Os acontecimentos com potencial de fazer estragos estão se sucedendo por todos os lados. As pessoas perguntam: por que isso está acontecendo? Será que não prezam a paz e criam situações para promover conflitos? Quem se beneficia com isso? O fato é que uma desordem geral está rondando pela Terra.

A falta de metas adequadas gerou o labirinto e a civilização áspera na qual estamos. A saída dos erros e falsos conceitos requer humildade e reconexão com as Leis da Criação, até hoje pouco estudadas; no entanto, através delas, os seres humanos podem colher harmonia e evolução, ou agir contra elas o que sempre atrairá miséria e destruição. Uma nova civilização depende dos propósitos e metas a serem perseguidos. Sem as metas condizentes com a natureza espiritual da espécie humana, a civilização se tornou áspera, desequilibrada e alienada de seu propósito maior.
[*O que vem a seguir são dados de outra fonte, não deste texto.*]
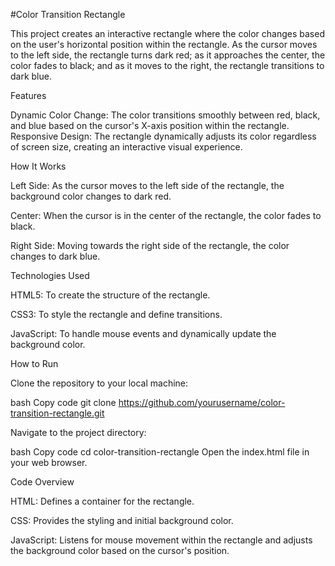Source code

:
#Color Transition Rectangle

This project creates an interactive rectangle where the color changes based on the user's horizontal position within the rectangle. As the cursor moves to the left side, the rectangle turns dark red; as it approaches the center, the color fades to black; and as it moves to the right, the rectangle transitions to dark blue.

Features

Dynamic Color Change: The color transitions smoothly between red, black, and blue based on the cursor's X-axis position within the rectangle.
Responsive Design: The rectangle dynamically adjusts its color regardless of screen size, creating an interactive visual experience.


How It Works

Left Side: As the cursor moves to the left side of the rectangle, the background color changes to dark red.

Center: When the cursor is in the center of the rectangle, the color fades to black.

Right Side: Moving towards the right side of the rectangle, the color changes to dark blue.


Technologies Used

HTML5: To create the structure of the rectangle.

CSS3: To style the rectangle and define transitions.

JavaScript: To handle mouse events and dynamically update the background color.


How to Run

Clone the repository to your local machine:

bash
Copy code
git clone https://github.com/yourusername/color-transition-rectangle.git

Navigate to the project directory:

bash
Copy code
cd color-transition-rectangle
Open the index.html file in your web browser.

Code Overview

HTML: Defines a container for the rectangle.

CSS: Provides the styling and initial background color.

JavaScript: Listens for mouse movement within the rectangle and adjusts the background color based on the cursor's position.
Estamos diante das pesadas consequências das sementes lançadas pelas nossas ações que trazem o retorno de tudo e o impacto pode nos levar a uma busca por compreensão. Para as consequências serem boas e agradáveis devem ter a ver com a qualidade das ações e do querer íntimo, voltados para o bem.

De repente, os seres humanos estão percebendo que não estão conseguindo realizar o que querem. Isso vai minando o ambiente, gerando ansiedade e inquietação, e essa irritação vai transparecendo em escala global. Trata-se de um momento crítico. Cada um deve buscar serenidade e entender que ele mesmo deu origem a esta fase perigosa de insatisfação e descontentamento. O modernismo tem afastado a humanidade de sua finalidade principal, a qual se deixou levar pelo imediatismo sem se preocupar como o futuro, criando teorias vazias, distantes da realidade. Há muitos atrativos e falsos ensinamentos que nos afastam de um futuro melhor.

Abdruschin adverte na Mensagem do Graal: “Nisso não há exceção alguma na Criação inteira, nem para uma alma humana! Tem de submeter-se às leis da Criação, se seus efeitos devam ser benéficos para ela! E essa simples evidência até agora a criatura humana deixou totalmente de lado, da maneira a mais leviana.” Somente quando cada indivíduo fizer da busca da Luz da Verdade a prioridade da vida, é que poderá sair do labirinto de sofrimentos em nova construção, e alcançar a libertação do atual fardo pesado.